WHAT IS EXPECTED — I'd like the entries that follow repeated exactly, with the pictures left out.
....
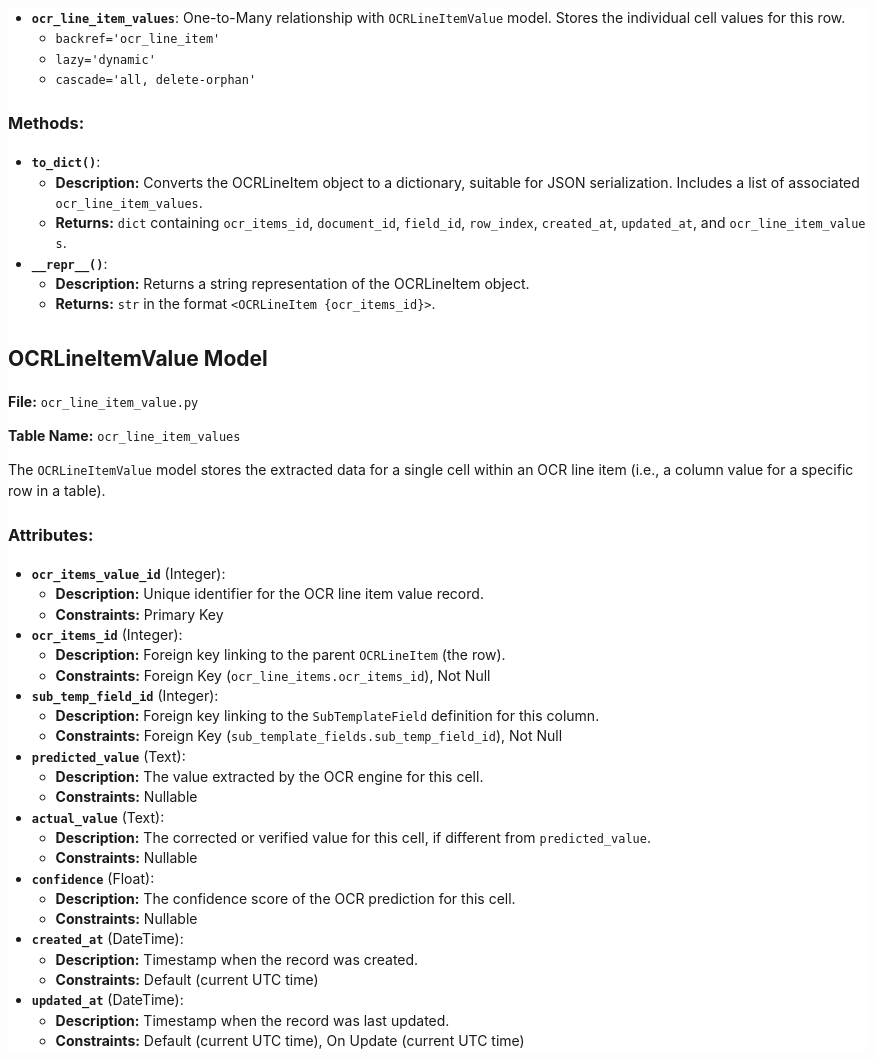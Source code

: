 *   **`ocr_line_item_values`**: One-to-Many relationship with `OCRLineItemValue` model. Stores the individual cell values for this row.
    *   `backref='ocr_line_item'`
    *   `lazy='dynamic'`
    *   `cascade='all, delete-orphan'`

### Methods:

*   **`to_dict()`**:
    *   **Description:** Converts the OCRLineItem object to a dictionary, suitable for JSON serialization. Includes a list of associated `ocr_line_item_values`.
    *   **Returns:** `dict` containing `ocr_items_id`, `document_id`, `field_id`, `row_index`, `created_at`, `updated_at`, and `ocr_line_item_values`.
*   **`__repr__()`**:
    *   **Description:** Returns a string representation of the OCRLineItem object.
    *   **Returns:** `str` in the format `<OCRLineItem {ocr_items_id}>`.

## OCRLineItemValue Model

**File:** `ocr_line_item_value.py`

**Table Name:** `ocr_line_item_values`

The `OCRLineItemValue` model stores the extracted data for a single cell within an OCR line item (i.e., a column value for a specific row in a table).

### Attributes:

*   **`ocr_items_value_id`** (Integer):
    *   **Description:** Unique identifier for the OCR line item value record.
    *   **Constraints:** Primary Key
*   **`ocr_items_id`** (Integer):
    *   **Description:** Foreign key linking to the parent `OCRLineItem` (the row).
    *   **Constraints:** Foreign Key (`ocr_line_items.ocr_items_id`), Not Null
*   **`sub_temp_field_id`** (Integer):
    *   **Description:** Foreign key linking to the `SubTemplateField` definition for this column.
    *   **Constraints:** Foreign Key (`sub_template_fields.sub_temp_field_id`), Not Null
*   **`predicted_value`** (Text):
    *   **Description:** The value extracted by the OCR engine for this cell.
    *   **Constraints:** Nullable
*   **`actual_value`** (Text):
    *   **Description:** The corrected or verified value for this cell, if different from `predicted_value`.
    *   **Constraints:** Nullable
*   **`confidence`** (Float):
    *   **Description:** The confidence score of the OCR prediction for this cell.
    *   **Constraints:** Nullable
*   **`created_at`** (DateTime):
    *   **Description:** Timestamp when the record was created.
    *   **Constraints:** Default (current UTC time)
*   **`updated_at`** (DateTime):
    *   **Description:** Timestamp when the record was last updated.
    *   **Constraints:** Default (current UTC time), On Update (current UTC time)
....
ANSWER TO THIS PROBLEM —
Source code

: *   **`ocr_line_item_values`**: One-to-Many relationship with `OCRLineItemValue` model. Stores the individual cell values for this row.
    *   `backref='ocr_line_item'`
    *   `lazy='dynamic'`
    *   `cascade='all, delete-orphan'`

### Methods:

*   **`to_dict()`**:
    *   **Description:** Converts the OCRLineItem object to a dictionary, suitable for JSON serialization. Includes a list of associated `ocr_line_item_values`.
    *   **Returns:** `dict` containing `ocr_items_id`, `document_id`, `field_id`, `row_index`, `created_at`, `updated_at`, and `ocr_line_item_values`.
*   **`__repr__()`**:
    *   **Description:** Returns a string representation of the OCRLineItem object.
    *   **Returns:** `str` in the format `<OCRLineItem {ocr_items_id}>`.

## OCRLineItemValue Model

**File:** `ocr_line_item_value.py`

**Table Name:** `ocr_line_item_values`

The `OCRLineItemValue` model stores the extracted data for a single cell within an OCR line item (i.e., a column value for a specific row in a table).

### Attributes:

*   **`ocr_items_value_id`** (Integer):
    *   **Description:** Unique identifier for the OCR line item value record.
    *   **Constraints:** Primary Key
*   **`ocr_items_id`** (Integer):
    *   **Description:** Foreign key linking to the parent `OCRLineItem` (the row).
    *   **Constraints:** Foreign Key (`ocr_line_items.ocr_items_id`), Not Null
*   **`sub_temp_field_id`** (Integer):
    *   **Description:** Foreign key linking to the `SubTemplateField` definition for this column.
    *   **Constraints:** Foreign Key (`sub_template_fields.sub_temp_field_id`), Not Null
*   **`predicted_value`** (Text):
    *   **Description:** The value extracted by the OCR engine for this cell.
    *   **Constraints:** Nullable
*   **`actual_value`** (Text):
    *   **Description:** The corrected or verified value for this cell, if different from `predicted_value`.
    *   **Constraints:** Nullable
*   **`confidence`** (Float):
    *   **Description:** The confidence score of the OCR prediction for this cell.
    *   **Constraints:** Nullable
*   **`created_at`** (DateTime):
    *   **Description:** Timestamp when the record was created.
    *   **Constraints:** Default (current UTC time)
*   **`updated_at`** (DateTime):
    *   **Description:** Timestamp when the record was last updated.
    *   **Constraints:** Default (current UTC time), On Update (current UTC time)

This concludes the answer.